▸ **Work required**
The lines to reproduce from the material below are those from the one containing "### 2.3. 为什么建立连接是三次握手，而关闭连接却是四次挥手呢" through the one containing "其实大家都知道 TCP 本身是可靠的协议，而 UDP 是不可靠的协议。", both included; write them out exactly and add nothing.
* * *
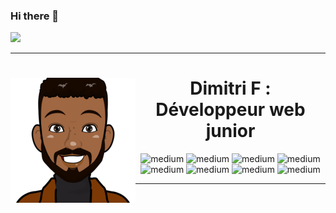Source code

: ### Hi there 👋
<img src="img/banniere.png"/>
<hr>
<div>
<img align="left" src="img/avatar-visage.png"/>
  <div  align="center"> 
    <h1>Dimitri F : Développeur web junior</h1>
    <img alt="medium" src="https://img.shields.io/badge/HTML5-E34F26?style=for-the-badge&logo=html5&logoColor=white" />
    <img alt="medium" src="https://img.shields.io/badge/CSS3-1572B6?style=for-the-badge&logo=css3&logoColor=white" />
    <img alt="medium" src="https://img.shields.io/badge/JavaScript-323330?style=for-the-badge&logo=javascript&logoColor=F7DF1E" />
    <img alt="medium" src="https://img.shields.io/badge/C%23-239120?style=for-the-badge&logo=c-sharp&logoColor=white" />
    <img alt="medium" src="https://img.shields.io/badge/MySQL-00000F?style=for-the-badge&logo=mysql&logoColor=white" />
    <img alt="medium" src="https://img.shields.io/badge/.NET-512BD4?style=for-the-badge&logo=dotnet&logoColor=white" />
    <img alt="medium" src="https://img.shields.io/badge/Angular-DD0031?style=for-the-badge&logo=angular&logoColor=white" />
    <img alt="medium" src="https://img.shields.io/badge/Sass-CC6699?style=for-the-badge&logo=sass&logoColor=white" />
  

<hr>
<!--
**Dimitri-F/Dimitri-F** is a ✨ _special_ ✨ repository because its `README.md` (this file) appears on your GitHub profile.

Here are some ideas to get you started:

- 🔭 I’m currently working on ...
- 🌱 I’m currently learning ...
- 👯 I’m looking to collaborate on ...
- 🤔 I’m looking for help with ...
- 💬 Ask me about ...
- 📫 How to reach me: ...
- 😄 Pronouns: ...
- ⚡ Fun fact: ...
-->
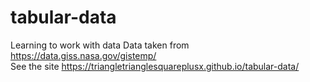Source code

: # tabular-data
Learning to work with data
Data taken from https://data.giss.nasa.gov/gistemp/ \
See the site https://triangletrianglesquareplusx.github.io/tabular-data/

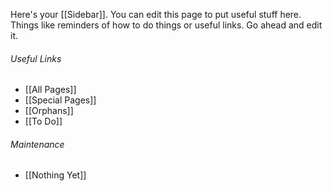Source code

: Here's your [[Sidebar]]. You can edit this page to put useful stuff here. Things like reminders of how to do things or useful links. Go ahead and edit it.

###### Useful Links ######
* [[All Pages]]
* [[Special Pages]]
* [[Orphans]]
* [[To Do]]

###### Maintenance ######
* [[Nothing Yet]]

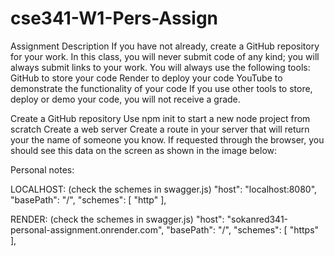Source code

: # cse341-W1-Pers-Assign

Assignment Description
If you have not already, create a GitHub repository for your work.
In this class, you will never submit code of any kind;
you will always submit links to your work. You will always use the following tools:
GitHub to store your code
Render to deploy your code
YouTube to demonstrate the functionality of your code
If you use other tools to store, deploy or demo your code, you will not receive a grade.

Create a GitHub repository
Use npm init to start a new node project from scratch
Create a web server
Create a route in your server that will return your the name of someone you know.
If requested through the browser, you should see this data on the screen as shown in the image below:

Personal notes:

LOCALHOST:
(check the schemes in swagger.js)
"host": "localhost:8080",
"basePath": "/",
"schemes": [
"http"
],

RENDER:
(check the schemes in swagger.js)
"host": "sokanred341-personal-assignment.onrender.com",
"basePath": "/",
"schemes": [
"https"
],
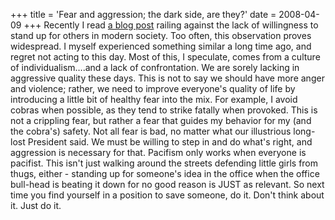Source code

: +++
title = 'Fear and aggression; the dark side, are they?'
date = 2008-04-09
+++
Recently I read [a blog post](http://zakstar.wordpress.com/2008/03/16/doing-the-right-thing-as-a-bystander-to-cruelty/) railing against the lack of willingness to stand up for others in modern society. Too often, this observation proves widespread. I myself experienced something similar a long time ago, and regret not acting to this day. Most of this, I speculate, comes from a culture of individualism….and a lack of confrontation. We are sorely lacking in aggressive quality these days. This is not to say we should have more anger and violence; rather, we need to improve everyone's quality of life by introducing a little bit of healthy fear into the mix. For example, I avoid cobras when possible, as they tend to strike fatally when provoked. This is not a crippling fear, but rather a fear that guides my behavior for my (and the cobra's) safety. Not all fear is bad, no matter what our illustrious long-lost President said. We must be willing to step in and do what's right, and aggression is necessary for that. Pacifism only works when everyone is pacifist. This isn't just walking around the streets defending little girls from thugs, either - standing up for someone's idea in the office when the office bull-head is beating it down for no good reason is JUST as relevant. So next time you find yourself in a position to save someone, do it. Don't think about it. Just do it.
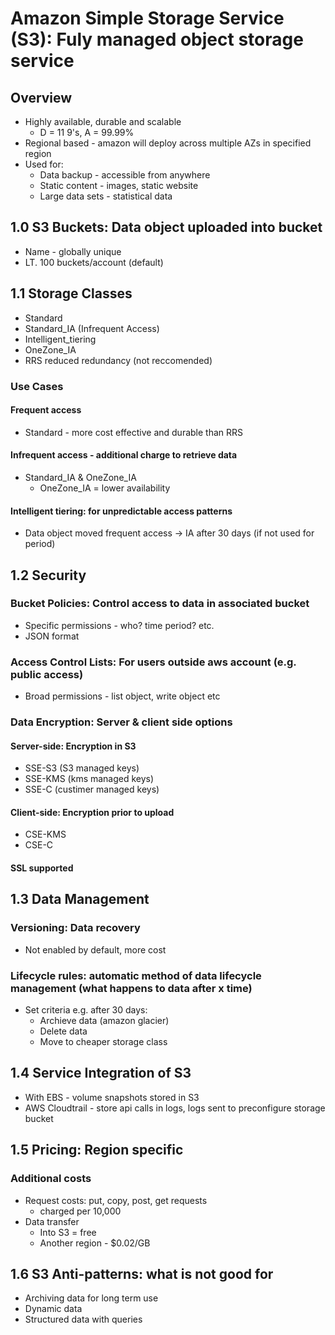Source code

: # Amazon Simple Storage Service (S3): Fuly managed object storage service

## Overview
  * Highly available, durable and scalable
    * D = 11 9's, A = 99.99%
  * Regional based - amazon will deploy across multiple AZs in specified region
  * Used for:
    * Data backup - accessible from anywhere
    * Static content - images, static website
    * Large data sets - statistical data
  
## 1.0 S3 Buckets: Data object uploaded into bucket
  * Name - globally unique
  * LT. 100 buckets/account (default)
  
## 1.1 Storage Classes
  * Standard
  * Standard_IA (Infrequent Access)
  * Intelligent_tiering
  * OneZone_IA
  * RRS reduced redundancy (not reccomended)
### Use Cases
#### Frequent access
 * Standard - more cost effective and durable than RRS
#### Infrequent access - additional charge to retrieve data
  * Standard_IA & OneZone_IA
    * OneZone_IA = lower availability
#### Intelligent tiering: for unpredictable access patterns
  * Data object moved frequent access -> IA after 30 days (if not used for period)
    
## 1.2 Security
### Bucket Policies: Control access to data in associated bucket
  * Specific permissions - who? time period? etc.
  * JSON format
### Access Control Lists: For users outside aws account (e.g. public access)
  * Broad permissions - list object, write object etc
### Data Encryption: Server & client side options
#### Server-side: Encryption in S3 
  * SSE-S3 (S3 managed keys)
  * SSE-KMS (kms managed keys)
  * SSE-C (custimer managed keys)
#### Client-side: Encryption prior to upload
  * CSE-KMS
  * CSE-C
  #### SSL supported
  
## 1.3 Data Management
### Versioning: Data recovery
  * Not enabled by default, more cost
### Lifecycle rules: automatic method of data lifecycle management (what happens to data after x time)
  * Set criteria e.g. after 30 days:
    * Archieve data (amazon glacier)
    * Delete data
    * Move to cheaper storage class
    
## 1.4 Service Integration of S3
  * With EBS - volume snapshots stored in S3
  * AWS Cloudtrail - store api calls in logs, logs sent to preconfigure storage bucket
## 1.5 Pricing: Region specific
### Additional costs
  * Request costs: put, copy, post, get requests
    * charged per 10,000
  * Data transfer
    * Into S3 = free
    * Another region - $0.02/GB
## 1.6 S3 Anti-patterns: what is not good for
* Archiving data for long term use
* Dynamic data
* Structured data with queries
    
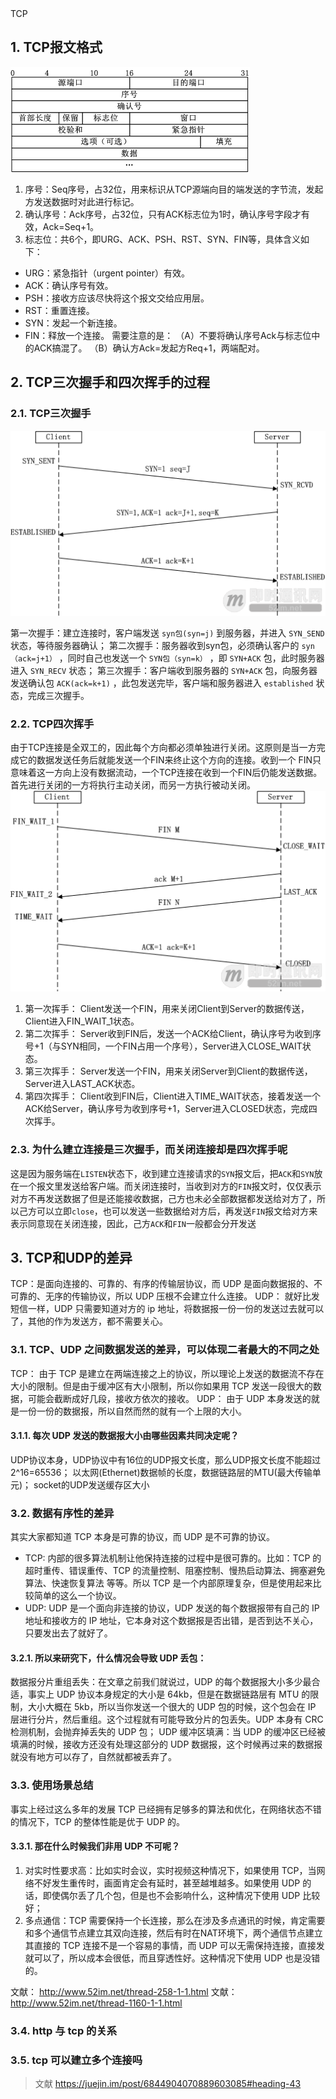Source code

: <div class="title"> TCP</div>

## 1. TCP报文格式
![ddd.jpeg](../img/img52.png)
1. 序号：Seq序号，占32位，用来标识从TCP源端向目的端发送的字节流，发起方发送数据时对此进行标记。
2. 确认序号：Ack序号，占32位，只有ACK标志位为1时，确认序号字段才有效，Ack=Seq+1。
3. 标志位：共6个，即URG、ACK、PSH、RST、SYN、FIN等，具体含义如下：
  * URG：紧急指针（urgent pointer）有效。
  * ACK：确认序号有效。
  * PSH：接收方应该尽快将这个报文交给应用层。
  * RST：重置连接。
  * SYN：发起一个新连接。
  * FIN：释放一个连接。
需要注意的是：
（A）不要将确认序号Ack与标志位中的ACK搞混了。
（B）确认方Ack=发起方Req+1，两端配对。

## 2. TCP三次握手和四次挥手的过程

### 2.1. TCP三次握手
![ddd.jpeg](../img/img53.png)

第一次握手：建立连接时，客户端发送 `syn包(syn=j)` 到服务器，并进入 `SYN_SEND` 状态，等待服务器确认；
第二次握手：服务器收到syn包，必须确认客户的 `syn（ack=j+1）` ，同时自己也发送一个 `SYN包（syn=k）` ，即 `SYN+ACK` 包，此时服务器进入 `SYN_RECV` 状态；
第三次握手：客户端收到服务器的 `SYN+ACK` 包，向服务器发送确认包 `ACK(ack=k+1)` ，此包发送完毕，客户端和服务器进入 `established` 状态，完成三次握手。

### 2.2. TCP四次挥手

由于TCP连接是全双工的，因此每个方向都必须单独进行关闭。这原则是当一方完成它的数据发送任务后就能发送一个FIN来终止这个方向的连接。收到一个 FIN只意味着这一方向上没有数据流动，一个TCP连接在收到一个FIN后仍能发送数据。首先进行关闭的一方将执行主动关闭，而另一方执行被动关闭。
![ddd.jpeg](../img/img54.png)

1. 第一次挥手： Client发送一个FIN，用来关闭Client到Server的数据传送，Client进入FIN_WAIT_1状态。
1. 第二次挥手： Server收到FIN后，发送一个ACK给Client，确认序号为收到序号+1（与SYN相同，一个FIN占用一个序号），Server进入CLOSE_WAIT状态。
1. 第三次挥手： Server发送一个FIN，用来关闭Server到Client的数据传送，Server进入LAST_ACK状态。
1. 第四次挥手： Client收到FIN后，Client进入TIME_WAIT状态，接着发送一个ACK给Server，确认序号为收到序号+1，Server进入CLOSED状态，完成四次挥手。

### 2.3. 为什么建立连接是三次握手，而关闭连接却是四次挥手呢
这是因为服务端在`LISTEN`状态下，收到建立连接请求的`SYN`报文后，把`ACK`和`SYN`放在一个报文里发送给客户端。而关闭连接时，当收到对方的`FIN`报文时，仅仅表示对方不再发送数据了但是还能接收数据，己方也未必全部数据都发送给对方了，所以己方可以立即`close`，也可以发送一些数据给对方后，再发送`FIN`报文给对方来表示同意现在关闭连接，因此，己方`ACK`和`FIN`一般都会分开发送


## 3. TCP和UDP的差异
TCP：是面向连接的、可靠的、有序的传输层协议，而 UDP 是面向数据报的、不可靠的、无序的传输协议，所以 UDP 压根不会建立什么连接。
UDP： 就好比发短信一样，UDP 只需要知道对方的 ip 地址，将数据报一份一份的发送过去就可以了，其他的作为发送方，都不需要关心。

### 3.1. TCP、UDP 之间数据发送的差异，可以体现二者最大的不同之处
TCP： 由于 TCP 是建立在两端连接之上的协议，所以理论上发送的数据流不存在大小的限制。但是由于缓冲区有大小限制，所以你如果用 TCP 发送一段很大的数据，可能会截断成好几段，接收方依次的接收。
UDP： 由于 UDP 本身发送的就是一份一份的数据报，所以自然而然的就有一个上限的大小。
#### 3.1.1. 每次 UDP 发送的数据报大小由哪些因素共同决定呢？
UDP协议本身，UDP协议中有16位的UDP报文长度，那么UDP报文长度不能超过2^16=65536；
以太网(Ethernet)数据帧的长度，数据链路层的MTU(最大传输单元)；
socket的UDP发送缓存区大小

### 3.2. 数据有序性的差异
其实大家都知道 TCP 本身是可靠的协议，而 UDP 是不可靠的协议。
* TCP: 内部的很多算法机制让他保持连接的过程中是很可靠的。比如：TCP 的超时重传、错误重传、TCP 的流量控制、阻塞控制、慢热启动算法、拥塞避免算法、快速恢复算法 等等。所以 TCP 是一个内部原理复杂，但是使用起来比较简单的这么一个协议。
* UDP: UDP 是一个面向非连接的协议，UDP 发送的每个数据报带有自己的 IP 地址和接收方的 IP 地址，它本身对这个数据报是否出错，是否到达不关心，只要发出去了就好了。
#### 3.2.1. 所以来研究下，什么情况会导致 UDP 丢包：
数据报分片重组丢失：在文章之前我们就说过，UDP 的每个数据报大小多少最合适，事实上 UDP 协议本身规定的大小是 64kb，但是在数据链路层有 MTU 的限制，大小大概在 5kb，所以当你发送一个很大的 UDP 包的时候，这个包会在 IP 层进行分片，然后重组。这个过程就有可能导致分片的包丢失。UDP 本身有 CRC 检测机制，会抛弃掉丢失的 UDP 包；
UDP 缓冲区填满：当 UDP 的缓冲区已经被填满的时候，接收方还没有处理这部分的 UDP 数据报，这个时候再过来的数据报就没有地方可以存了，自然就都被丢弃了。

### 3.3. 使用场景总结
 事实上经过这么多年的发展 TCP 已经拥有足够多的算法和优化，在网络状态不错的情况下，TCP 的整体性能是优于 UDP 的。
#### 3.3.1. 那在什么时候我们非用 UDP 不可呢？
1. 对实时性要求高：比如实时会议，实时视频这种情况下，如果使用 TCP，当网络不好发生重传时，画面肯定会有延时，甚至越堆越多。如果使用 UDP 的话，即使偶尔丢了几个包，但是也不会影响什么，这种情况下使用 UDP 比较好；
2. 多点通信：TCP 需要保持一个长连接，那么在涉及多点通讯的时候，肯定需要和多个通信节点建立其双向连接，然后有时在NAT环境下，两个通信节点建立其直接的 TCP 连接不是一个容易的事情，而 UDP 可以无需保持连接，直接发就可以了，所以成本会很低，而且穿透性好。这种情况下使用 UDP 也是没错的。

文献： http://www.52im.net/thread-258-1-1.html
文献： http://www.52im.net/thread-1160-1-1.html

### 3.4. http 与 tcp 的关系
### 3.5. tcp 可以建立多个连接吗

> 文献
> https://juejin.im/post/6844904070889603085#heading-43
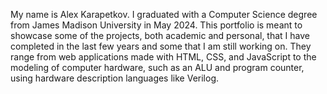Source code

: My name is Alex Karapetkov. I graduated with a Computer Science degree from James Madison University in May 2024. This portfolio is meant to showcase some of the projects, both academic and personal, that I have completed in the last few years and some that I am still working on. They range from web applications made with HTML, CSS, and JavaScript to the modeling of computer hardware, such as an ALU and program counter, using hardware description languages like Verilog.
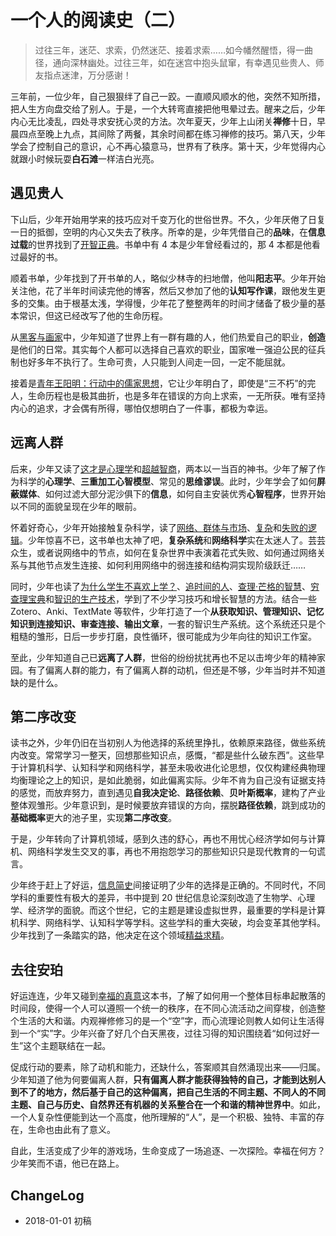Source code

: # 一个人的阅读史（二）


> 过往三年，迷茫、求索，仍然迷茫、接着求索……如今幡然醒悟，得一曲径，通向深林幽处。过往三年，如在迷宫中抱头鼠窜，有幸遇见些贵人、师友指点迷津，万分感谢！

三年前，一位少年，自己狠狠绊了自己一跤。一直顺风顺水的他，突然不知所措，把人生方向盘交给了别人。于是，一个大转弯直接把他甩晕过去。醒来之后，少年内心无比凌乱，四处寻求安抚心灵的方法。次年夏天，少年上山闭关**禅修**十日，早晨四点至晚上九点，其间除了两餐，其余时间都在练习禅修的技巧。第八天，少年学会了控制自己的意识，心不再心猿意马，世界有了秩序。第十天，少年觉得内心就跟小时候玩耍**白石滩**一样洁白光亮。

## 遇见贵人

下山后，少年开始用学来的技巧应对千变万化的世俗世界。不久，少年厌倦了日复一日的抵御，空明的内心又失去了秩序。所幸的是，少年凭借自己的**品味**，在**信息过载**的世界找到了[开智正典](https://www.douban.com/doulist/41691053/)。书单中有 4 本是少年曾经看过的，那 4 本都是他看过最好的书。

顺着书单，少年找到了开书单的人，略似少林寺的扫地僧，他叫**阳志平**。少年开始关注他，花了半年时间读完他的博客，然后又参加了他的**认知写作课**，跟他发生更多的交集。由于根基太浅，学得慢，少年花了整整两年的时间才储备了极少量的基本常识，但这已经改写了他的生命历程。

从[黑客与画家](https://book.douban.com/subject/6021440/)中，少年知道了世界上有一群有趣的人，他们热爱自己的职业，**创造**是他们的日常。其实每个人都可以选择自己喜欢的职业，国家唯一强迫公民的征兵制也好多年不执行了。生命可贵，人只能到人间走一回，一定不能屈就。

接着是[青年王阳明：行动中的儒家思想](https://book.douban.com/subject/24870782/)，它让少年明白了，即使是“三不朽”的完人，生命历程也是极其曲折，也是多年在错误的方向上求索，一无所获。唯有坚持内心的追求，才会偶有所得，哪怕仅想明白了一件事，都极为幸运。

## 远离人群

后来，少年又读了[这才是心理学](https://book.douban.com/subject/26287453/)和[超越智商](https://book.douban.com/subject/26605978/)，两本以一当百的神书。少年了解了作为科学的**心理学**、**三重加工心智模型**、常见的**思维谬误**。此时，少年学会了如何**屏蔽媒体**、如何过滤大部分泥沙俱下的**信息**，如何自主安装优秀**心智程序**，世界开始以不同的面貌呈现在少年的眼前。

怀着好奇心，少年开始接触复杂科学，读了[网络、群体与市场](https://book.douban.com/subject/6885949/)、[复杂](https://book.douban.com/subject/6749832/)和[失败的逻辑](https://book.douban.com/subject/5417235/)。少年惊喜不已，这书单也太神了吧，**复杂系统**和**网络科学**实在太迷人了。芸芸众生，或者说网络中的节点，如何在复杂世界中表演着花式失败、如何通过网络关系与其他节点发生连接、如何利用网络中的弱连接和结构洞实现阶级跃迁……

同时，少年也读了[为什么学生不喜欢上学？](https://book.douban.com/subject/4864832/)、[追时间的人](https://book.douban.com/subject/26850526/)、[查理·芒格的智慧](https://book.douban.com/subject/26374572/)、[穷查理宝典](https://book.douban.com/subject/10485011/)和[智识的生产技术](https://book.douban.com/subject/26786537/)，学到了不少学习技巧和增长智慧的方法。结合一些 Zotero、Anki、TextMate 等软件，少年打造了一个**从获取知识、管理知识、记忆知识到连接知识、审查连接、输出文章**，一套的智识生产系统。这个系统还只是个粗糙的雏形，日后一步步打磨，良性循环，很可能成为少年向往的知识工作室。

至此，少年知道自己已**远离了人群**，世俗的纷纷扰扰再也不足以击垮少年的精神家园。有了偏离人群的能力，有了偏离人群的动机，但还是不够，少年当时并不知道缺的是什么。

## 第二序改变

读书之外，少年仍旧在当初别人为他选择的系统里挣扎，依赖原来路径，做些系统内改变。常常学习一整天，回想那些知识点，感慨，“都是些什么破东西”。这些早于计算机科学、认知科学和网络科学，甚至未吸收进化论思想，仅仅构建经典物理均衡理论之上的知识，是如此脆弱，如此偏离实际。少年不肯为自己没有证据支持的感觉，而放弃努力，直到遇见**自我决定论**、**路径依赖**、**贝叶斯概率**，建构了产业整体观雏形。少年意识到，是时候要放弃错误的方向，摆脱**路径依赖**，跳到成功的**基础概率**更大的池子里，实现**第二序改变**。

于是，少年转向了计算机领域，感到久违的舒心，再也不用忧心经济学如何与计算机、网络科学发生交叉的事，再也不用抱怨学习的那些知识只是现代教育的一句谎言。

少年终于赶上了好运，[信息简史](https://book.douban.com/subject/25752043/)间接证明了少年的选择是正确的。不同时代，不同学科的重要性有极大的差异，书中提到 20 世纪信息论深刻改造了生物学、心理学、经济学的面貌。而这个世纪，它的主题是建设虚拟世界，最重要的学科是计算机科学、网络科学、认知科学等学科。这些学科的重大突破，均会变革其他学科。少年找到了一条踏实的路，他决定在这个领域[精益求精](https://book.douban.com/subject/25830853/)。

## 去往安珀

好运连连，少年又碰到[幸福的真意](https://book.douban.com/subject/3422625/)这本书，了解了如何用一个整体目标串起散落的时间段，使得一个人可以遵照一个统一的秩序，在不同心流活动之间穿梭，创造整个生活的大和谐。内观禅修修习的是一个“空”字，而心流理论则教人如何让生活得到一个“实”字。少年兴奋了好几个白天黑夜，过往习得的知识围绕着“如何过好一生”这个主题联结在一起。

促成行动的要素，除了动机和能力，还缺什么，答案顺其自然涌现出来——归属。少年知道了他为何要偏离人群，**只有偏离人群才能获得独特的自己，才能到达别人到不了的地方，然后基于自己的这种偏离，把自己生活的不同主题、不同人的不同主题、自己与历史、自然界还有机器的关系整合在一个和谐的精神世界中**。如此，一个人复杂性便能到达一个高度，他所理解的“人”，是一个积极、独特、丰富的存在，生命也由此有了意义。

自此，生活变成了少年的游戏场，生命变成了一场追逐、一次探险。幸福在何方？少年笑而不语，他已在路上。

## ChangeLog

- 2018-01-01 初稿

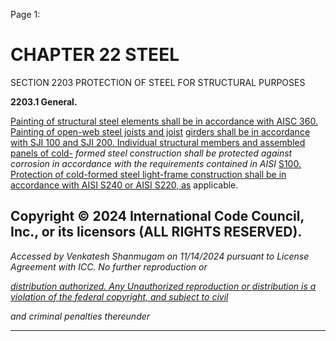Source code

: Page 1:

# CHAPTER 22 STEEL

 SECTION 2203
 PROTECTION OF STEEL FOR STRUCTURAL PURPOSES


**2203.1 General.**


[Painting of structural steel elements shall be in accordance with AISC 360. Painting of open-web steel joists and joist](http://codes.iccsafe.org/#VACC2021P1_Ch35_PromAISC_RefStdANSI_AISC_360_16)
[girders shall be in accordance with SJI 100 and SJI 200. Individual structural members and assembled panels of cold-](http://codes.iccsafe.org/#VACC2021P1_Ch35_PromSJI_RefStdSJI_100_20)
_formed steel construction shall be protected against corrosion in accordance with the requirements contained in AISI_
[S100. Protection of cold-formed steel light-frame construction shall be in accordance with AISI S240 or AISI S220, as](http://codes.iccsafe.org/#VACC2021P1_Ch35_PromAISI_RefStdAISI_S240_20)
applicable.

## Copyright © 2024 International Code Council, Inc., or its licensors (ALL RIGHTS RESERVED).

_Accessed by Venkatesh Shanmugam on 11/14/2024 pursuant to License Agreement with ICC. No further reproduction or_

_[distribution authorized. Any Unauthorized reproduction or distribution is a violation of the federal copyright, and subject to civil](http://codes.iccsafe.org/content/VACC2021P1/chapter-22-steel#VACC2021P1_Ch22_Sec2203)_

_and criminal penalties thereunder_


-----



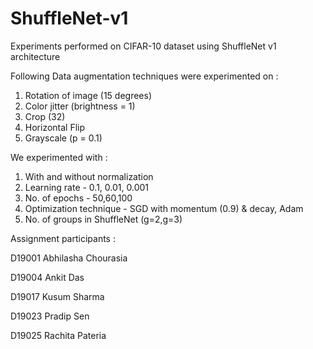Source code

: # ShuffleNet-v1
Experiments performed on CIFAR-10 dataset using ShuffleNet v1 architecture 


Following Data augmentation techniques were experimented on :
1. Rotation of image (15 degrees)
2. Color jitter (brightness = 1)
3. Crop (32)
4. Horizontal Flip
5. Grayscale (p = 0.1)

We experimented with :
1. With and without normalization
2. Learning rate - 0.1, 0.01, 0.001
3. No. of epochs - 50,60,100 
4. Optimization technique - SGD with momentum (0.9) & decay, Adam
5. No. of groups in ShuffleNet (g=2,g=3)




Assignment participants : 

D19001 Abhilasha Chourasia

D19004 Ankit Das

D19017 Kusum Sharma

D19023 Pradip Sen

D19025 Rachita Pateria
* * *
▸ **Response below**
### 2.3. 为什么建立连接是三次握手，而关闭连接却是四次挥手呢
这是因为服务端在`LISTEN`状态下，收到建立连接请求的`SYN`报文后，把`ACK`和`SYN`放在一个报文里发送给客户端。而关闭连接时，当收到对方的`FIN`报文时，仅仅表示对方不再发送数据了但是还能接收数据，己方也未必全部数据都发送给对方了，所以己方可以立即`close`，也可以发送一些数据给对方后，再发送`FIN`报文给对方来表示同意现在关闭连接，因此，己方`ACK`和`FIN`一般都会分开发送


## 3. TCP和UDP的差异
TCP：是面向连接的、可靠的、有序的传输层协议，而 UDP 是面向数据报的、不可靠的、无序的传输协议，所以 UDP 压根不会建立什么连接。
UDP： 就好比发短信一样，UDP 只需要知道对方的 ip 地址，将数据报一份一份的发送过去就可以了，其他的作为发送方，都不需要关心。

### 3.1. TCP、UDP 之间数据发送的差异，可以体现二者最大的不同之处
TCP： 由于 TCP 是建立在两端连接之上的协议，所以理论上发送的数据流不存在大小的限制。但是由于缓冲区有大小限制，所以你如果用 TCP 发送一段很大的数据，可能会截断成好几段，接收方依次的接收。
UDP： 由于 UDP 本身发送的就是一份一份的数据报，所以自然而然的就有一个上限的大小。
#### 3.1.1. 每次 UDP 发送的数据报大小由哪些因素共同决定呢？
UDP协议本身，UDP协议中有16位的UDP报文长度，那么UDP报文长度不能超过2^16=65536；
以太网(Ethernet)数据帧的长度，数据链路层的MTU(最大传输单元)；
socket的UDP发送缓存区大小

### 3.2. 数据有序性的差异
其实大家都知道 TCP 本身是可靠的协议，而 UDP 是不可靠的协议。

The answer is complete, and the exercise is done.